You see what I mean? As you start adding specifics, it starts to approach inanity. It actually doesn’t tell you anything at all. There’s stuff missing, important stuff: the phrase is meaningless because it doesn’t give any reasoning & with that goes meaning, and meaning is vital to reason. In fact, it does mental damage beyond that. Let me illustrate:
“Just because you can exercise your First Amendment right to petition government does not mean you should.”
Woah now, come again? Why not?! It’s my right to petition government, are you saying I should not? Why not? Why don’t you want me to exercise my right to petition government, what's your motive? What do you have against my exercising the right to petition my government?

See the scorpion’s tail in that seemingly innocent cliche? It gets people comfortable with doing nothing. In fact, the counterargument can be more correct: Just because you can means you should! Also in fact, this is the way better phrasing: it is positive, it is a call to action. Of course, it keeps out a bunch of things as well, but I’d much rather defend a positive position than the negative. One’s making an argument, the other is merely making a critique. One is the sun, the other is the eclipse.

In the case of our civil rights, just because you can exercise your civil rights, means you should! A right not regularly exercised atrophies. A right which falls out of common use is a right effectively lost. A right which no one cares to exercise soon becomes easier to forget, and even to legislatively abrogate.

And here’s the reason I wrote this today: I hear this nigh meaningless phrase uttered in reference to Open Carry so here it is, the missing information: “Just because you can Open Carry doesn’t mean you should.” To which I counter, why ever not? It is a valid expression of our right to keep and bear arms! Those who contend that we shouldn’t or mustn’t are trying to sell you on letting go one of your most important civil rights, just as surely as they’re trying to sell you on any of the others you do have.

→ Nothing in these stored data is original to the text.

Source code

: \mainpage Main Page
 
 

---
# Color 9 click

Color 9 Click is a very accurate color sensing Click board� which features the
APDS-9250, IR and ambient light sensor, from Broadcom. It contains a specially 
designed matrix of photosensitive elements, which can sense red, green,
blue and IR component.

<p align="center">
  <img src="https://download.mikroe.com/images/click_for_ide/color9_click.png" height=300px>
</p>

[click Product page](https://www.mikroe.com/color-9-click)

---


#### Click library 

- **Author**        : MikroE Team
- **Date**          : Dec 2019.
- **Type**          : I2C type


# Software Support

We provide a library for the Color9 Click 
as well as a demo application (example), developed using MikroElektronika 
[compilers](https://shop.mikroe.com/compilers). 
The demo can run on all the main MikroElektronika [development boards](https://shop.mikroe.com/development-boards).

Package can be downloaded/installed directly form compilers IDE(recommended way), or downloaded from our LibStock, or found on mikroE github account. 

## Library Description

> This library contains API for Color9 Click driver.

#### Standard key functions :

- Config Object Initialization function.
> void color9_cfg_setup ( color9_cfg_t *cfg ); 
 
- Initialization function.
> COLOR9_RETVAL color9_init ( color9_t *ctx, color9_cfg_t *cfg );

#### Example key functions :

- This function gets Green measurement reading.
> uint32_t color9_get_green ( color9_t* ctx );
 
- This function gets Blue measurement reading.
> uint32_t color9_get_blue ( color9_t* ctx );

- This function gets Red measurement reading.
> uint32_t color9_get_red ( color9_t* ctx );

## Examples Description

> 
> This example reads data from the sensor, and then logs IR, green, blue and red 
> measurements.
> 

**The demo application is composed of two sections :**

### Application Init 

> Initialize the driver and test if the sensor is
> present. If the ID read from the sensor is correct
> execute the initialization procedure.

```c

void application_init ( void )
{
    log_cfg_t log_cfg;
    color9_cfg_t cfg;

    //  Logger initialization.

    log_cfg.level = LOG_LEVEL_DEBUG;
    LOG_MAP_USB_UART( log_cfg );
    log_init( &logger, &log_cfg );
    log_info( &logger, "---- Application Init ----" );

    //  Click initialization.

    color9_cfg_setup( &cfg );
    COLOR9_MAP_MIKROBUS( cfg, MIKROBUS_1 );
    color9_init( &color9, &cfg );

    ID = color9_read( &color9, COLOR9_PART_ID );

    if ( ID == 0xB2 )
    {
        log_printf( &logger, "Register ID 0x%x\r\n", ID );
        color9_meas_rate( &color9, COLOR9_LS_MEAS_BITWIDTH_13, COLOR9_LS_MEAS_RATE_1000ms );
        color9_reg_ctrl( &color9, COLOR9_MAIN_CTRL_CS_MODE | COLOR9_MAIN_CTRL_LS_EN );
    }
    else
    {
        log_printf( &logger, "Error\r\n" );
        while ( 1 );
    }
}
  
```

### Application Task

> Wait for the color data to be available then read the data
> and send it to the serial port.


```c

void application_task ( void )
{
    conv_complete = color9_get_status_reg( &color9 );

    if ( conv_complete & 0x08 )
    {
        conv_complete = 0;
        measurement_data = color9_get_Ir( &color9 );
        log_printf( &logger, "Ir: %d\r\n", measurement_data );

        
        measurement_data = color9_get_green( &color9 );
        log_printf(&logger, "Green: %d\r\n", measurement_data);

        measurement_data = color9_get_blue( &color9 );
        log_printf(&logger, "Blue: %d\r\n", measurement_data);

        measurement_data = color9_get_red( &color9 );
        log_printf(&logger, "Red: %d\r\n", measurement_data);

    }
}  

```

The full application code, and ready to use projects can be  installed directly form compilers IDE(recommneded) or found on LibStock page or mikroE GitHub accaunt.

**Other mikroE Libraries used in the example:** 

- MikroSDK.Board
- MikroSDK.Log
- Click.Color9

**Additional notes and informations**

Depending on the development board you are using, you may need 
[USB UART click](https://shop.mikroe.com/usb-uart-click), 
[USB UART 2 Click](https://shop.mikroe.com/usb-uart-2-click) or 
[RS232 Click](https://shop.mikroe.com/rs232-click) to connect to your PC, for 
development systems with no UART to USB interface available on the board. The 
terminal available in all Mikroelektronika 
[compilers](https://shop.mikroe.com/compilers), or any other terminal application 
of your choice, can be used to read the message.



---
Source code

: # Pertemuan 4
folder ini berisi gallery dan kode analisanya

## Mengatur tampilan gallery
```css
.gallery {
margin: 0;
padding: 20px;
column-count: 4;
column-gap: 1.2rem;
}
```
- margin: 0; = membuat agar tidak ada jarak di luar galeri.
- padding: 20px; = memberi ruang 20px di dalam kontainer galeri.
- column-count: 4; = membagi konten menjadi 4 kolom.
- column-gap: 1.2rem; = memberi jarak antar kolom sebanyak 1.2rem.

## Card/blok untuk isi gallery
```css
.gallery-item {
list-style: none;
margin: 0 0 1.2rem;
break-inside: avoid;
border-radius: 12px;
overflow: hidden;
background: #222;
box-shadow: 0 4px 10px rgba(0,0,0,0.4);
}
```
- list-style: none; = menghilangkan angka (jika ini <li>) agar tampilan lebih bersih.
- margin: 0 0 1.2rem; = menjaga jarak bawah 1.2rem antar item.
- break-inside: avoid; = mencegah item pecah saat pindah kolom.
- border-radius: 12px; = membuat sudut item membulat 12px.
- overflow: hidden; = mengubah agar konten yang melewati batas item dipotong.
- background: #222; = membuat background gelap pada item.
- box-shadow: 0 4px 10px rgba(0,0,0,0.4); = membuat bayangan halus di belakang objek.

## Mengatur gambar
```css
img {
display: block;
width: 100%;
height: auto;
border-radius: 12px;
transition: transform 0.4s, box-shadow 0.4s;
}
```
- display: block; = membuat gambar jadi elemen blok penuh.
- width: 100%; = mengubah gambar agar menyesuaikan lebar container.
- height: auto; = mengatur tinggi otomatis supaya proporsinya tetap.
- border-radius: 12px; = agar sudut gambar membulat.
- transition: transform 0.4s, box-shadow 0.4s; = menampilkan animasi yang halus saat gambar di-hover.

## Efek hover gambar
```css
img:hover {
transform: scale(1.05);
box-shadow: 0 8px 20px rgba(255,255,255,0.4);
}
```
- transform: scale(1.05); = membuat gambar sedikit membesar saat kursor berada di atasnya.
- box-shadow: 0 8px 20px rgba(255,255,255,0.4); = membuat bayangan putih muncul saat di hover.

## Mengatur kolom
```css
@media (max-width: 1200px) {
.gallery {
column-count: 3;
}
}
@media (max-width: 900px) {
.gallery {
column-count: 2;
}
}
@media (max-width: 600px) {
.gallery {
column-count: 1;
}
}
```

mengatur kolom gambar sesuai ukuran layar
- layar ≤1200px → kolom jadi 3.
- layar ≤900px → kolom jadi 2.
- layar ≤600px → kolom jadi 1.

I have been told that the Supreme Court has decided on a slim margin that there is now a right to same-sex marriage. All well and good, and it is now the law of the land. One of the arguments on the side of the SSM crowd was that it was a civil right, and any attempt to water it down with civil unions or any other facsimile of full on marriage, is oppressive. Do not tell me when, how, and with whom I can exercise my civil rights! If it makes you uncomfortable that I want to exercise my right to same-sex marriage, I suggest you go pound sand (or go to jail in that Kentucky case). You cannot debate my civil rights away! You know what, I agree.

“Just because you can marry a man if you’re a man doesn’t mean you should.” Try telling that to the SSM supporter and be excoriated, and rightly so. We’re here, we’re queer, get used to it.

I support Open Carry, it’s part & parcel of the “bear arms” section of the Second Amendment. If it makes you uncomfortable that I am OC, I suggest you go pound sand. I don’t care what you think or, to be precise, what you feel. Your insecurity about when I choose to exercise my civil rights doesn’t matter.

Some people don’t like the light it throws on all gun owners when certain gun owners act up. How they look while OC. It makes society at large think worse of us all gun owners. Some people say Open Carrying at people (whatever the hell that means, I’m guessing posturing aggressively) is wrong--we’re here, we’re queer, get used to it?--and yet others go on about how our rights will be curtailed by voters when people misuse it.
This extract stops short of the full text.